Meu vizinho de porta Raul, me convidou para irmos jantar na próxima sexta-feira, dia do seu aniversário. Disse a ele que iria consultar a minha agenda, claro que foi só um charme, pois a minha agenda sempre está livre, aliás nem tenho agenda. No dia seguinte bati a sua porta agradecendo o convite, dizendo que infelizmente não poderia aceitar devido uma viagem que surgira de última hora. Mais uma vez eu mentia para mim mesma, afinal a nossa amizade se restringia a um bom dia, boa noite e vagos momentos de prosa. Sempre ouvi falar que era um solteirão sem sorte nos namoros. Sua primeira namorada foi uma fulana chamada Silvia, que segundo a Teresa, vizinha do apartamento dos fundos, o trocou por um forasteiro que passava pela cidade em busca de aventuras. Sua segunda namorada foi uma ninfa de nome Uiara que enfeitiçou o coitado. Quando tudo se encaminhava para uma vida plena daquele casal de pombinhos um fato inesperado acontece no caminho dos dois.
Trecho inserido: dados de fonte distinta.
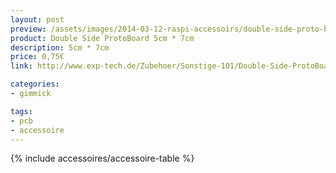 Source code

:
 ```yaml
---
layout: post
preview: /assets/images/2014-03-12-raspi-accessoirs/double-side-proto-board.jpg
product: Double Side ProtoBoard 5cm * 7cm
description: 5cm * 7cm
price: 0,75€
link: http://www.exp-tech.de/Zubehoer/Sonstige-101/Double-Side-ProtoBoard-5cm---7cm.html

categories:
- gimmick

tags:
- pcb
- accessoire
---
```


{% include accessoires/accessoire-table %}
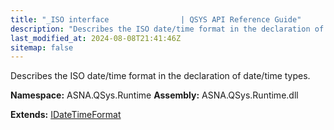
 ```yaml
---
title: "_ISO interface                | QSYS API Reference Guide"
description: "Describes the ISO date/time format in the declaration of date/time types. "
last_modified_at: 2024-08-08T21:41:46Z
sitemap: false
---
```


Describes the ISO date/time format in the declaration of date/time types.

**Namespace:** ASNA.QSys.Runtime
**Assembly:** ASNA.QSys.Runtime.dll

**Extends:** [IDateTimeFormat](/reference/runtime/qsys-runtime/i-date-time-format.html)
<br>
<br>
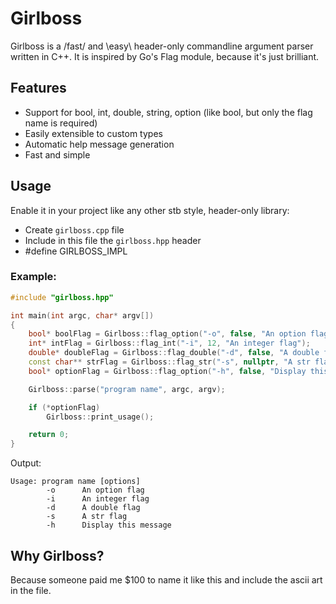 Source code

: # Girlboss
Girlboss is a /fast/ and \easy\ header-only commandline argument parser written in C++.
It is inspired by Go's Flag module, because it's just brilliant.

## Features
- Support for bool, int, double, string, option (like bool, but only the flag name is required)
- Easily extensible to custom types
- Automatic help message generation
- Fast and simple

## Usage
Enable it in your project like any other stb style, header-only library:
- Create `girlboss.cpp` file
- Include in this file the `girlboss.hpp` header
- #define GIRLBOSS_IMPL

### Example:
``` c++
#include "girlboss.hpp"

int main(int argc, char* argv[])
{
    bool* boolFlag = Girlboss::flag_option("-o", false, "An option flag");
    int* intFlag = Girlboss::flag_int("-i", 12, "An integer flag");
    double* doubleFlag = Girlboss::flag_double("-d", false, "A double flag");
    const char** strFlag = Girlboss::flag_str("-s", nullptr, "A str flag");
    bool* optionFlag = Girlboss::flag_option("-h", false, "Display this message");

    Girlboss::parse("program name", argc, argv);

    if (*optionFlag)
        Girlboss::print_usage();

    return 0;
}
```

Output:

``` shell
Usage: program name [options]
        -o      An option flag
        -i      An integer flag
        -d      A double flag
        -s      A str flag
        -h      Display this message
```

## Why Girlboss?
Because someone paid me $100 to name it like this and include the ascii art in the file.
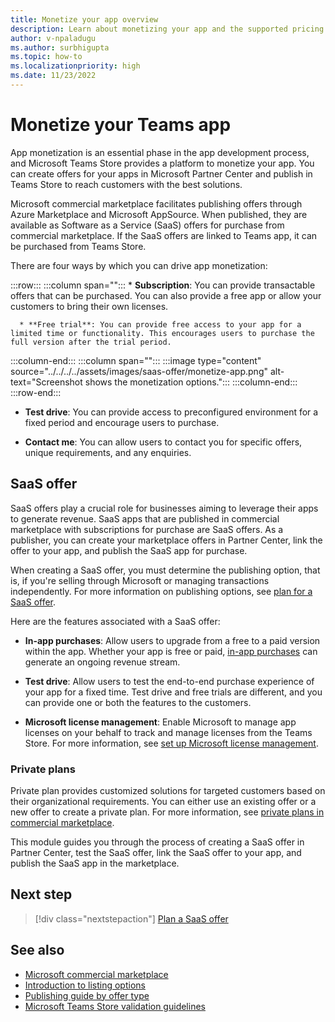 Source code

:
 ```yaml
---
title: Monetize your app overview
description: Learn about monetizing your app and the supported pricing models such as free trials, in-app purchases, and test drives. Learn in detail on monetizing your app through SaaS offers.
author: v-npaladugu
ms.author: surbhigupta
ms.topic: how-to
ms.localizationpriority: high
ms.date: 11/23/2022
---
```


# Monetize your Teams app

App monetization is an essential phase in the app development process, and Microsoft Teams Store provides a platform to monetize your app. You can create offers for your apps in Microsoft Partner Center and publish in Teams Store to reach customers with the best solutions.

Microsoft commercial marketplace facilitates publishing offers through Azure Marketplace and Microsoft AppSource. When published, they are available as Software as a Service (SaaS) offers for purchase from commercial marketplace. If the SaaS offers are linked to Teams app, it can be purchased from Teams Store.

There are four ways by which you can drive app monetization:

:::row:::
   :::column span="":::
      * **Subscription**: You can provide transactable offers that can be purchased. You can also provide a free app or allow your customers to bring their own licenses.

      * **Free trial**: You can provide free access to your app for a limited time or functionality. This encourages users to purchase the full version after the trial period.
   :::column-end:::
   :::column span="":::
      :::image type="content" source="../../../../assets/images/saas-offer/monetize-app.png" alt-text="Screenshot shows the monetization options.":::
   :::column-end:::
:::row-end:::

* **Test drive**: You can provide access to preconfigured environment for a fixed period and encourage users to purchase.

* **Contact me**: You can allow users to contact you for specific offers, unique requirements, and any enquiries.

## SaaS offer

SaaS offers play a crucial role for businesses aiming to leverage their apps to generate revenue. SaaS apps that are published in commercial marketplace with subscriptions for purchase are SaaS offers. As a publisher, you can create your marketplace offers in Partner Center, link the offer to your app, and publish the SaaS app for purchase.

When creating a SaaS offer, you must determine the publishing option, that is, if you're selling through Microsoft or managing transactions independently. For more information on publishing options, see [plan for a SaaS offer](include-saas-offer.md).

Here are the features associated with a SaaS offer:

* **In-app purchases**: Allow users to upgrade from a free to a paid version within the app. Whether your app is free or paid, [in-app purchases](in-app-purchase-flow.md) can generate an ongoing revenue stream. </br>

* **Test drive**: Allow users to test the end-to-end purchase experience of your app for a fixed time. Test drive and free trials are different, and you can provide one or both the features to the customers.</br>

* **Microsoft license management**: Enable Microsoft to manage app licenses on your behalf to track and manage licenses from the Teams Store. For more information, see [set up Microsoft license management](manage-third-party-apps-license.md#set-up-microsoft-license-management).

### Private plans

Private plan provides customized solutions for targeted customers based on their organizational requirements. You can either use an existing offer or a new offer to create a private plan. For more information, see [private plans in commercial marketplace](/partner-center/marketplace/private-plans).

This module guides you through the process of creating a SaaS offer in Partner Center, test the SaaS offer, link the SaaS offer to your app, and publish the SaaS app in the marketplace.

## Next step

> [!div class="nextstepaction"]
> [Plan a SaaS offer](include-saas-offer.md)

## See also

* [Microsoft commercial marketplace](/partner-center/marketplace/overview)
* [Introduction to listing options](/partner-center/marketplace/determine-your-listing-type)
* [Publishing guide by offer type](/partner-center/marketplace/publisher-guide-by-offer-type)
* [Microsoft Teams Store validation guidelines](teams-store-validation-guidelines.md)
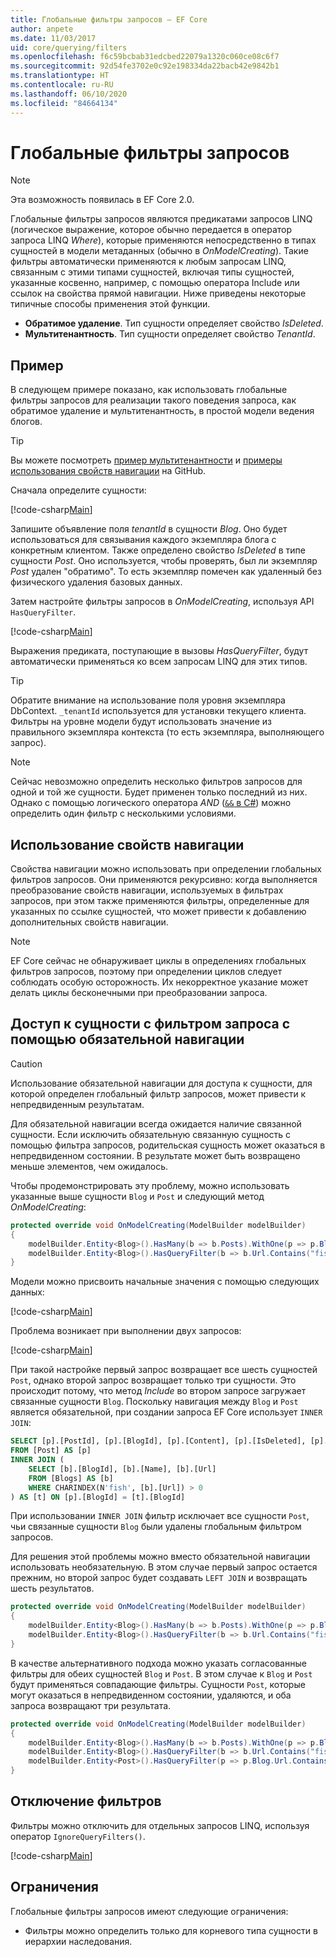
 ```yaml
---
title: Глобальные фильтры запросов — EF Core
author: anpete
ms.date: 11/03/2017
uid: core/querying/filters
ms.openlocfilehash: f6c59bcbab31edcbed22079a1320c060ce08c6f7
ms.sourcegitcommit: 92d54fe3702e0c92e198334da22bacb42e9842b1
ms.translationtype: HT
ms.contentlocale: ru-RU
ms.lasthandoff: 06/10/2020
ms.locfileid: "84664134"
---
```

# <a name="global-query-filters"></a>Глобальные фильтры запросов

> [!NOTE]
> Эта возможность появилась в EF Core 2.0.

Глобальные фильтры запросов являются предикатами запросов LINQ (логическое выражение, которое обычно передается в оператор запроса LINQ *Where*), которые применяются непосредственно в типах сущностей в модели метаданных (обычно в *OnModelCreating*). Такие фильтры автоматически применяются к любым запросам LINQ, связанным с этими типами сущностей, включая типы сущностей, указанные косвенно, например, с помощью оператора Include или ссылок на свойства прямой навигации. Ниже приведены некоторые типичные способы применения этой функции.

* **Обратимое удаление**. Тип сущности определяет свойство *IsDeleted*.
* **Мультитенантность**. Тип сущности определяет свойство *TenantId*.

## <a name="example"></a>Пример

В следующем примере показано, как использовать глобальные фильтры запросов для реализации такого поведения запроса, как обратимое удаление и мультитенантность, в простой модели ведения блогов.

> [!TIP]
> Вы можете посмотреть [пример мультитенантности](https://github.com/dotnet/EntityFramework.Docs/tree/master/samples/core/QueryFilters) и [примеры использования свойств навигации](https://github.com/dotnet/EntityFramework.Docs/tree/master/samples/core/QueryFiltersNavigations) на GitHub. 

Сначала определите сущности:

[!code-csharp[Main](../../../samples/core/QueryFilters/Program.cs#Entities)]

Запишите объявление поля _tenantId_ в сущности _Blog_. Оно будет использоваться для связывания каждого экземпляра блога с конкретным клиентом. Также определено свойство _IsDeleted_ в типе сущности _Post_. Оно используется, чтобы проверять, был ли экземпляр _Post_ удален "обратимо". То есть экземпляр помечен как удаленный без физического удаления базовых данных.

Затем настройте фильтры запросов в _OnModelCreating_, используя API `HasQueryFilter`.

[!code-csharp[Main](../../../samples/core/QueryFilters/Program.cs#Configuration)]

Выражения предиката, поступающие в вызовы _HasQueryFilter_, будут автоматически применяться ко всем запросам LINQ для этих типов.

> [!TIP]
> Обратите внимание на использование поля уровня экземпляра DbContext. `_tenantId` используется для установки текущего клиента. Фильтры на уровне модели будут использовать значение из правильного экземпляра контекста (то есть экземпляра, выполняющего запрос).

> [!NOTE]
> Сейчас невозможно определить несколько фильтров запросов для одной и той же сущности. Будет применен только последний из них. Однако с помощью логического оператора _AND_ ([`&&` в C#](https://docs.microsoft.com/dotnet/csharp/language-reference/operators/boolean-logical-operators#conditional-logical-and-operator-)) можно определить один фильтр с несколькими условиями.

## <a name="use-of-navigations"></a>Использование свойств навигации

Свойства навигации можно использовать при определении глобальных фильтров запросов. Они применяются рекурсивно: когда выполняется преобразование свойств навигации, используемых в фильтрах запросов, при этом также применяются фильтры, определенные для указанных по ссылке сущностей, что может привести к добавлению дополнительных свойств навигации.

> [!NOTE]
> EF Core сейчас не обнаруживает циклы в определениях глобальных фильтров запросов, поэтому при определении циклов следует соблюдать особую осторожность. Их некорректное указание может делать циклы бесконечными при преобразовании запроса.

## <a name="accessing-entity-with-query-filter-using-reqiured-navigation"></a>Доступ к сущности с фильтром запроса с помощью обязательной навигации

> [!CAUTION]
> Использование обязательной навигации для доступа к сущности, для которой определен глобальный фильтр запросов, может привести к непредвиденным результатам. 

Для обязательной навигации всегда ожидается наличие связанной сущности. Если исключить обязательную связанную сущность с помощью фильтра запросов, родительская сущность может оказаться в непредвиденном состоянии. В результате может быть возвращено меньше элементов, чем ожидалось. 

Чтобы продемонстрировать эту проблему, можно использовать указанные выше сущности `Blog` и `Post` и следующий метод _OnModelCreating_:

```csharp
protected override void OnModelCreating(ModelBuilder modelBuilder)
{
    modelBuilder.Entity<Blog>().HasMany(b => b.Posts).WithOne(p => p.Blog).IsRequired();
    modelBuilder.Entity<Blog>().HasQueryFilter(b => b.Url.Contains("fish"));
}
```

Модели можно присвоить начальные значения с помощью следующих данных:

[!code-csharp[Main](../../../samples/core/QueryFiltersNavigations/Program.cs#SeedData)]

Проблема возникает при выполнении двух запросов:

[!code-csharp[Main](../../../samples/core/QueryFiltersNavigations/Program.cs#Queries)]

При такой настройке первый запрос возвращает все шесть сущностей `Post`, однако второй запрос возвращает только три сущности. Это происходит потому, что метод _Include_ во втором запросе загружает связанные сущности `Blog`. Поскольку навигация между `Blog` и `Post` является обязательной, при создании запроса EF Core использует `INNER JOIN`:

```SQL
SELECT [p].[PostId], [p].[BlogId], [p].[Content], [p].[IsDeleted], [p].[Title], [t].[BlogId], [t].[Name], [t].[Url]
FROM [Post] AS [p]
INNER JOIN (
    SELECT [b].[BlogId], [b].[Name], [b].[Url]
    FROM [Blogs] AS [b]
    WHERE CHARINDEX(N'fish', [b].[Url]) > 0
) AS [t] ON [p].[BlogId] = [t].[BlogId]
```

При использовании `INNER JOIN` фильтр исключает все сущности `Post`, чьи связанные сущности `Blog` были удалены глобальным фильтром запросов. 

Для решения этой проблемы можно вместо обязательной навигации использовать необязательную. В этом случае первый запрос остается прежним, но второй запрос будет создавать `LEFT JOIN` и возвращать шесть результатов.

```csharp
protected override void OnModelCreating(ModelBuilder modelBuilder)
{
    modelBuilder.Entity<Blog>().HasMany(b => b.Posts).WithOne(p => p.Blog).IsRequired(false);
    modelBuilder.Entity<Blog>().HasQueryFilter(b => b.Url.Contains("fish"));
}
```

В качестве альтернативного подхода можно указать согласованные фильтры для обеих сущностей `Blog` и `Post`.
В этом случае к `Blog` и `Post` будут применяться совпадающие фильтры. Сущности `Post`, которые могут оказаться в непредвиденном состоянии, удаляются, и оба запроса возвращают три результата. 

```csharp
protected override void OnModelCreating(ModelBuilder modelBuilder)
{
    modelBuilder.Entity<Blog>().HasMany(b => b.Posts).WithOne(p => p.Blog).IsRequired();
    modelBuilder.Entity<Blog>().HasQueryFilter(b => b.Url.Contains("fish"));
    modelBuilder.Entity<Post>().HasQueryFilter(p => p.Blog.Url.Contains("fish"));
}
```

## <a name="disabling-filters"></a>Отключение фильтров

Фильтры можно отключить для отдельных запросов LINQ, используя оператор `IgnoreQueryFilters()`.

[!code-csharp[Main](../../../samples/core/QueryFilters/Program.cs#IgnoreFilters)]

## <a name="limitations"></a>Ограничения

Глобальные фильтры запросов имеют следующие ограничения:

* Фильтры можно определить только для корневого типа сущности в иерархии наследования.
Numa noite de verão quando o casal se preparava para recolher-se em sua alcova, uma batida na porta desperta a atenção deles. Raul coloca seu roupão, dirigindo-se a sala e quando abre a porta um par de policial o indaga acerca de estar na sua casa a jovem Uiara. Sem nada entender ele responde que sim. Com a confirmação encerrava ali, mais uma experiência malsucedida na arte de amar. A jovem havia fugido de casa para evitar um casamento arranjado o qual ela discordava. Este episódio o deixou desconsolado prometendo nunca mais se apaixonar por outra mulher...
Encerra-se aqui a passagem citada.